Cette situation a créé un « capitalisme d’amis » qui reposait « notamment sur les anciens directeurs des entreprises publiques, traditionnellement liés aux gouvernements de centre-gauche qui ont dirigé le pays de l’indépendance à 2004 ». Ce n’est en effet qu’à partir de cette date, et avec l’entrée à l’UE, que le processus de privatisations s’est accéléré, bénéficiant d’ailleurs les mêmes oligarques dirigeant les entreprises d’État. Ceci n’empêchant pas le fait que « la Slovénie dispose toujours d’un des meilleurs systèmes de santé du monde, et l’éducation y est entièrement gratuite jusqu’au troisième cycle universitaire ».

Cependant, avec l’approfondissement de la crise dans le pays et en Europe, des factions de la bourgeoisie nationale associées à l’impérialisme cherchent à accélérer et à approfondir le processus de privatisation des secteurs stratégiques et potentiellement rentables de l’économie slovène encore sous contrôle de l’État, notamment le secteur bancaire. C’était un objectif affiché du gouvernement déchu de Janez JanÅ¡a. Ainsi, son ministère des finances avait annoncé la création d’un Holding souverain regroupant toutes les entreprises publiques en vue de faciliter leur privatisation. Parmi les entreprises à privatiser on trouvait la Nova Ljubljanska Banka (la banque la plus importante du pays), Telekom Slovenije, la compagnie nationale d’énergie Petrol, etc.

Mais cette intervention de l’État pour créer des conditions plus favorables au capital ne se limite pas aux privatisations. Elle va au-delà , notamment en adoptant des mesures pour baisser le soi-disant « coût du travail » en libéralisant le marché du travail. Ainsi, au dernier trimestre 2012 le coût de la main d’œuvre avait reculé de 2,1% par rapport à l’année d'avant. Aussi, on prévoyait dans le budget de 2013 des coupes dans l’éducation, dans la santé et dans les dépenses en général de l’État. Également, en mai 2012 le gouvernent et la bureaucratie syndicale avaient signé un accord qui prévoyait, entre autres, la baisse de 8 % des salaires des fonctionnaires.

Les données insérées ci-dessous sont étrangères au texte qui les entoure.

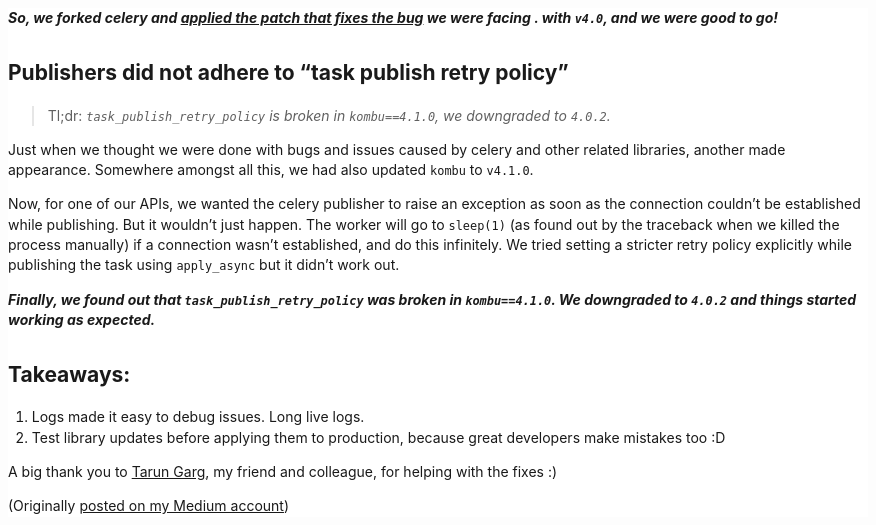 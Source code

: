***So, we forked celery and [applied the patch that fixes the bug](https://github.com/ketanbhatt/celery/commit/c81c9f276cf48e68a654d98c5da7c4792ca4e441) we were facing . with `v4.0`, and we were good to go!***

## Publishers did not adhere to “task publish retry policy”

> Tl;dr: *`task_publish_retry_policy` is broken in `kombu==4.1.0`, we downgraded to `4.0.2`.*

Just when we thought we were done with bugs and issues caused by celery and other related libraries, another made appearance. Somewhere amongst all this, we had also updated `kombu` to `v4.1.0`.

Now, for one of our APIs, we wanted the celery publisher to raise an exception as soon as the connection couldn’t be established while publishing. But it wouldn’t just happen. The worker will go to `sleep(1)` (as found out by the traceback when we killed the process manually) if a connection wasn’t established, and do this infinitely. We tried setting a stricter retry policy explicitly while publishing the task using `apply_async` but it didn’t work out.

***Finally, we found out that `task_publish_retry_policy` was broken in `kombu==4.1.0`. We downgraded to `4.0.2` and things started working as expected.***

## Takeaways:

1. Logs made it easy to debug issues. Long live logs.
2. Test library updates before applying them to production, because great developers make mistakes too :D

A big thank you to [Tarun Garg](https://www.linkedin.com/in/tarungarg546/), my friend and colleague, for helping with the fixes :)

(Originally [posted on my Medium account](https://medium.com/squad-engineering/two-years-with-celery-in-production-bug-fix-edition-22238669601d))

Un autre facteur de pression pour augmenter la « compétitivité » de la Slovénie et devenir plus attractive pour les capitaux internationaux et pour les fonds de l’UE, c’est l’entrée de la Croatie à l’UE en juillet 2013. En effet, la Slovénie pouvait perdre son statut « d’investissement pont » vers les marchés des pays issus de l’ex-Yougoslavie et de la région. Or, le « dilemme » pour les partis du régime est que pour atteindre cet objectif ils devront continuer à appliquer de dures attaques contre les travailleurs et les couches populaires, au risque d’attiser encore plus la révolte populaire qui secoue le pays.

 

Mécontentement populaire et remise en cause du régime

Entre la pression à l’attractivité des capitaux étrangers, à la compétitivité internationale, et celle de la rue, la marche de manœuvre est étroite. Voilà pourquoi certains secteurs souhaitent la formation d’un « gouvernement technocratique de transition », à l’image de ce qui s’est fait en Grèce ou en Italie (!), jusqu’aux prochaines élections en 2015 : « cette transition permettrait de stimuler le capital nécessaire pour les institutions financières. En outre, il permettrait la mise en œuvre des mesures d’austérité ».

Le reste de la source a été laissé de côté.